Non seulement, comme je l’ai dit, il faut se procurer des sujets pour la greffe des arbres de plein vent, mais encore il est nécessaire de se pourvoir de ceux qui fournissent des arbres nains de toutes les espèces : ces derniers sont entièrement le produit de l’art ; aussi ne durent ils pas autant que ceux greffés sur franc, et encore moins que ceux greffés sur sauvageons.

Un pépiniériste, on ignore à quelle époque, mais elle n’est pas très-reculée, a remarqué qu’une variété du pommier franc, qu’on a appelée doucin, plus foible que les autres, étoit, à raison de cette foiblesse même, plus propre à servir de sujet pour greffer les bonnes espèces de pommiers qu’on destinoit à former des demi-tiges, tels qu’espaliers, pyramides, etc. ; et cette variété est devenue un arbre de la première importance pour lui et ses successeurs dans son art.

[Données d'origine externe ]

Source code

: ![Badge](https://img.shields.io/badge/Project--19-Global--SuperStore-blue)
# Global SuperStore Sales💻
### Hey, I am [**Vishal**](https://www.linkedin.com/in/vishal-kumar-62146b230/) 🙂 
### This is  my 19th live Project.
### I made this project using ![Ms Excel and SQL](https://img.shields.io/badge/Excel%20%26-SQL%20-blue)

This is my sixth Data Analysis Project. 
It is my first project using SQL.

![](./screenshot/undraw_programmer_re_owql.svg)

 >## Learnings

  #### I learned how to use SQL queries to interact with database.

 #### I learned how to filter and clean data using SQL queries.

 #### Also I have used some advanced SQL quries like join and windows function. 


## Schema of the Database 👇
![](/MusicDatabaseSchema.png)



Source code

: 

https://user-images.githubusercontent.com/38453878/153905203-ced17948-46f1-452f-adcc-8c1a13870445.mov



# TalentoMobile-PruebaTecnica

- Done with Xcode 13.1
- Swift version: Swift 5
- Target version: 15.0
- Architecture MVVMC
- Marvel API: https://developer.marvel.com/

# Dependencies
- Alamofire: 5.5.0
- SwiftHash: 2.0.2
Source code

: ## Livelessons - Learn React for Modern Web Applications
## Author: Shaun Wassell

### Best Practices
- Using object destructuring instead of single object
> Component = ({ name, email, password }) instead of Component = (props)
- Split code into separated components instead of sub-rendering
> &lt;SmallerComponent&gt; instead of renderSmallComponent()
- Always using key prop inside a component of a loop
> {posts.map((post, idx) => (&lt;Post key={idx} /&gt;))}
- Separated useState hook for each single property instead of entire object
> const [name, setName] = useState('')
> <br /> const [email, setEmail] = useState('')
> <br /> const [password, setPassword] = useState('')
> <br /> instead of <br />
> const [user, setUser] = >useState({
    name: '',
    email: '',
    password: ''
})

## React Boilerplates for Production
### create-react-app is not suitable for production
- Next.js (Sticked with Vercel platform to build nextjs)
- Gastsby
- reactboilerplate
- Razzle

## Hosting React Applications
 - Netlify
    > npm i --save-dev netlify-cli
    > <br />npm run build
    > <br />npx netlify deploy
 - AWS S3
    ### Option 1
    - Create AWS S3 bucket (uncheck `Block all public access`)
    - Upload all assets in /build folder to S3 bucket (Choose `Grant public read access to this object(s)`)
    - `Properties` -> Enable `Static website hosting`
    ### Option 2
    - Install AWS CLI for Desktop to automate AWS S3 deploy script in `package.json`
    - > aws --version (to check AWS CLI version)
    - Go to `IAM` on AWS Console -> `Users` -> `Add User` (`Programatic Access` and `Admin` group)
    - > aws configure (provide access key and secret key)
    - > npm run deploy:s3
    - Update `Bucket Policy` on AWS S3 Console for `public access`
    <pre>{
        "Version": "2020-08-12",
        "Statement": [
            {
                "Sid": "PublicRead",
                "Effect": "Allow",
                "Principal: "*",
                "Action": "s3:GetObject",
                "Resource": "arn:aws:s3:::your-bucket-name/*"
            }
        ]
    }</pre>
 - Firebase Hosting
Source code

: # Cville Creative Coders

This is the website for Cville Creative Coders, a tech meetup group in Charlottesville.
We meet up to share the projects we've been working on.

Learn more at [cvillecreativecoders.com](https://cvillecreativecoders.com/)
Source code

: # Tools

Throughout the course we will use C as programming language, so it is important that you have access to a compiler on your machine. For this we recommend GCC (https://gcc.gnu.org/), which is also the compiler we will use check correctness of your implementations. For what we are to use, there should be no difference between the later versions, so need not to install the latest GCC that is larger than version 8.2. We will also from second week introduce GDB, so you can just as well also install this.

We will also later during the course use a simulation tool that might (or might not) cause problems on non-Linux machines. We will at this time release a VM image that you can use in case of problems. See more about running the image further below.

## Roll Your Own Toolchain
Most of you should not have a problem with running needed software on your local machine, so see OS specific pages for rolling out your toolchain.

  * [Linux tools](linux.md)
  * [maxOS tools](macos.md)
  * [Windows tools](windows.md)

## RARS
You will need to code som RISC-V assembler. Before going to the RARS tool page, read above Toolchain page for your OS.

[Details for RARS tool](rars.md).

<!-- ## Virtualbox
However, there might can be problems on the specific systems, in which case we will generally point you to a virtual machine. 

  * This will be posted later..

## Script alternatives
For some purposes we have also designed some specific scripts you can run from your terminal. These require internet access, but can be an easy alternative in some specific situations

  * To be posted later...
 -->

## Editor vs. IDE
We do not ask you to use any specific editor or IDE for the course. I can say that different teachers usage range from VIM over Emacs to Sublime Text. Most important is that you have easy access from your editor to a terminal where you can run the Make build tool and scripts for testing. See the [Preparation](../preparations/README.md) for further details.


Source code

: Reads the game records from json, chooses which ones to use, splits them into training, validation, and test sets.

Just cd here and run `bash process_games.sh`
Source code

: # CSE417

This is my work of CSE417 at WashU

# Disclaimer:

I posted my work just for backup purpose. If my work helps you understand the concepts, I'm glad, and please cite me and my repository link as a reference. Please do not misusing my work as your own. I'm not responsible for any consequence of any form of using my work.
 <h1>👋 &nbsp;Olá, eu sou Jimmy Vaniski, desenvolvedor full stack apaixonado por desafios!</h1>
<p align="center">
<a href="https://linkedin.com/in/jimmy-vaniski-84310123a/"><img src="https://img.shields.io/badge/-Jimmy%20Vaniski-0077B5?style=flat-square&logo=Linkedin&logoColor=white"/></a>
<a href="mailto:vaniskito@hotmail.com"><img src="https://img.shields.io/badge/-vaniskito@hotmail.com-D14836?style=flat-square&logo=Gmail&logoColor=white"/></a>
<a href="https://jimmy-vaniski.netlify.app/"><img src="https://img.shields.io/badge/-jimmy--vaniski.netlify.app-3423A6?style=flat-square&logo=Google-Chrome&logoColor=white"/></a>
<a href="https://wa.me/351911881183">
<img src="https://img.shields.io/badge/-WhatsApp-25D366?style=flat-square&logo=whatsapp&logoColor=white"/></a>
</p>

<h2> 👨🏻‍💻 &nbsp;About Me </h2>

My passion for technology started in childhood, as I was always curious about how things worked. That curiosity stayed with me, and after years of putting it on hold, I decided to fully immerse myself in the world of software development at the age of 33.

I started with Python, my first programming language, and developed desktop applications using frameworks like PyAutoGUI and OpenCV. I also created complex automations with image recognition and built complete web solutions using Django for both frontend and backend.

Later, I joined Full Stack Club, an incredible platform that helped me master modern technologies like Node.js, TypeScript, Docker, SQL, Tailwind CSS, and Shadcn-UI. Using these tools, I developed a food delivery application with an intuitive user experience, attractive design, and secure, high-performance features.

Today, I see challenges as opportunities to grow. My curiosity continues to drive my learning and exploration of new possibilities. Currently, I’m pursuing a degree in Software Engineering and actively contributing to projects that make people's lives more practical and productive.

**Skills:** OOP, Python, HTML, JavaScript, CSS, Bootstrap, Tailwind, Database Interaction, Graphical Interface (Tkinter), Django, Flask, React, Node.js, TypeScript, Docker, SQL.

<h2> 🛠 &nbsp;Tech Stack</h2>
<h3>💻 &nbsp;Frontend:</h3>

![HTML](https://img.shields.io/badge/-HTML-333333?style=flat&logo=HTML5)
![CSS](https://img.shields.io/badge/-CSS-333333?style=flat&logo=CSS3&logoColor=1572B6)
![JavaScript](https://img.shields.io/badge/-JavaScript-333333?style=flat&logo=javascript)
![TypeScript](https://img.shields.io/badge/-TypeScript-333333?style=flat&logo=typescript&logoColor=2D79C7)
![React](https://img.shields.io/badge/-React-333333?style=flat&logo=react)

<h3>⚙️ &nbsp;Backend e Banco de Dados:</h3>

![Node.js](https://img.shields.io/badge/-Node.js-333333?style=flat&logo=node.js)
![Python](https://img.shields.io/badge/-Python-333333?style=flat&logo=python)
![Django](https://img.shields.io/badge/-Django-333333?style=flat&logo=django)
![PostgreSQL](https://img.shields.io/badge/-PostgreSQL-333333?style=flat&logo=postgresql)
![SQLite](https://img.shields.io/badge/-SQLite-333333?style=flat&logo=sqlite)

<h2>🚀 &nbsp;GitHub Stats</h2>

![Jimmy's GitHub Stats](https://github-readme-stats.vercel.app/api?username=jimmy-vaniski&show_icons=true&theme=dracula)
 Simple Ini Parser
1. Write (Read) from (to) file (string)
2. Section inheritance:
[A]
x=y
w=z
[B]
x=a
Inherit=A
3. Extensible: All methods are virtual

Un autre cultivateur a trouvé, dans une plantation de ce doucin, un pied encore plus foible qu’on a nommé paradis ; et il l’a multiplié pour former, avec ses rejetons, après les avoir greffés, les meilleures espèces d’arbres nains, tels que quenouilles, espaliers à basses tiges, et autres.

Ainsi l’homme, en dégradant la nature, a su l’améliorer pour son avantage ; car il n’est personne qui ne sache que les pommes en espalier, ou en quenouilles, sont généralement plus belles, et meilleures que celles en plein vent : mais aussi les arbres qui les produisent vieillissent-ils bien plus tôt que les autres ; et une greffe sur paradis, par exemple, approche-t-elle de la décrépitude, quand la même sur sauvageon commence à entrer en plein rapport. Mais ce n’est pas d’idées philosophiques dont je dois occuper le lecteur, et je reviens en conséquence à mon objet.

Comme il est important de conserver l’état d’altération effective dans lequel se trouve le doucin, et encore plus le paradis, on a dû éviter de les multiplier par semences ; ce qui auroit exposé à les ramener à leur état primitif ; en conséquence, on les a toujours perpétués par le moyen des boutures, des marcottes, et des rejetons. On doit donc avoir, dans toutes les pépinières bien montées, un nombre de pieds proportionné à leur étendue, de ces deux variétés, destinés à les fournir des sujets dont elles ont besoin pour les natures d’arbres énoncées plus haut, et pour celles qui leur sont analogues.

On redoute, en général, de faire des boutures de ces deux espèces, parce qu’elles manquent souvent, et l’on préfère, en conséquence, les marcottes et les rejetons.

On peut avoir très-sûrement les premières, ou en couvrant de terre la base des jeunes pousses qui ont crû autour d’un vieux pied, coupé ras de terre, ou en les couchant dans des fosses disposées à cet effet, ainsi qu’on le dira à l’article des Pépinières d’arbres d’agrément, où l’on pratique plus fréquemment cette opération, que dans celles dont je m’occupe en ce moment.